Extracted records
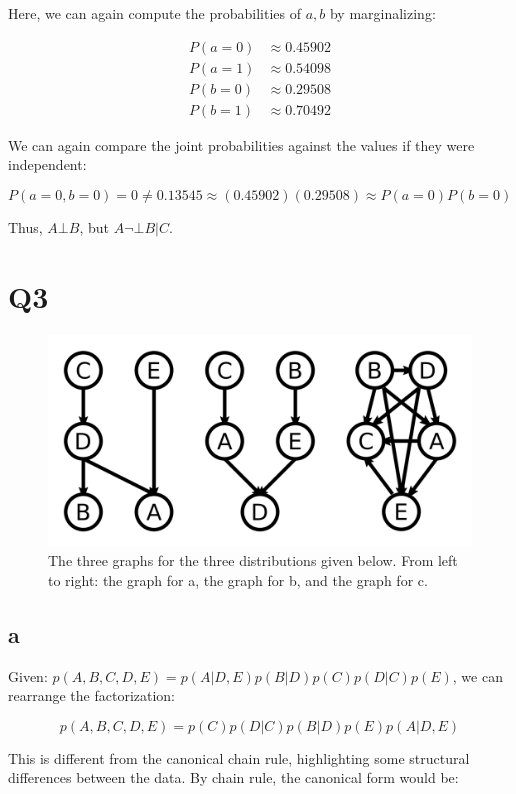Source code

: \documentclass{article}
\begin{document}
Here, we can again compute the probabilities of $a, b$ by marginalizing:

\begin{align*}
P(a = 0) &\approx 0.45902 \\
P(a = 1) &\approx 0.54098 \\
P(b = 0) &\approx 0.29508 \\
P(b = 1) &\approx 0.70492
\end{align*}

We can again compare the joint probabilities against the values if they were 
independent:

$$
P(a = 0, b = 0) = 0 \neq 0.13545 \approx (0.45902)(0.29508) \approx P(a = 0)P(b = 0)
$$

Thus, $ A \bot B $, but $ A \neg \bot B | C $.

\section{Q3}

\begin{figure}[!ht]
	\centering
	\includegraphics[width=120mm]{q3-all-graphs.png}
	\caption{The three graphs for the three distributions given below. From left to right: the graph for a, the graph for b, and the graph for c.}
\end{figure}

\subsection{a}

Given: $ p(A, B, C, D, E) = p(A | D, E) p(B | D) p(C) p(D | C) p(E) $, we can 
rearrange the factorization:

$$
p(A, B, C, D, E) = p(C) p(D | C) p(B | D) p(E) p(A | D, E)
$$

This is different from the canonical chain rule, highlighting some structural 
differences between the data. By chain rule, the canonical form would be:
\end{document}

ABOUT THIS EXERCISE. Your output should be an exact copy of the lines from the one containing "Thus, $ A \bot" through the last line of the data above.

SOLUTION TO THIS TASK.
Thus, $ A \bot B $, but $ A \neg \bot B | C $.

\section{Q3}

\begin{figure}[!ht]
	\centering
	\includegraphics[width=120mm]{q3-all-graphs.png}
	\caption{The three graphs for the three distributions given below. From left to right: the graph for a, the graph for b, and the graph for c.}
\end{figure}

\subsection{a}

Given: $ p(A, B, C, D, E) = p(A | D, E) p(B | D) p(C) p(D | C) p(E) $, we can 
rearrange the factorization:

$$
p(A, B, C, D, E) = p(C) p(D | C) p(B | D) p(E) p(A | D, E)
$$

This is different from the canonical chain rule, highlighting some structural 
differences between the data. By chain rule, the canonical form would be:
\end{document}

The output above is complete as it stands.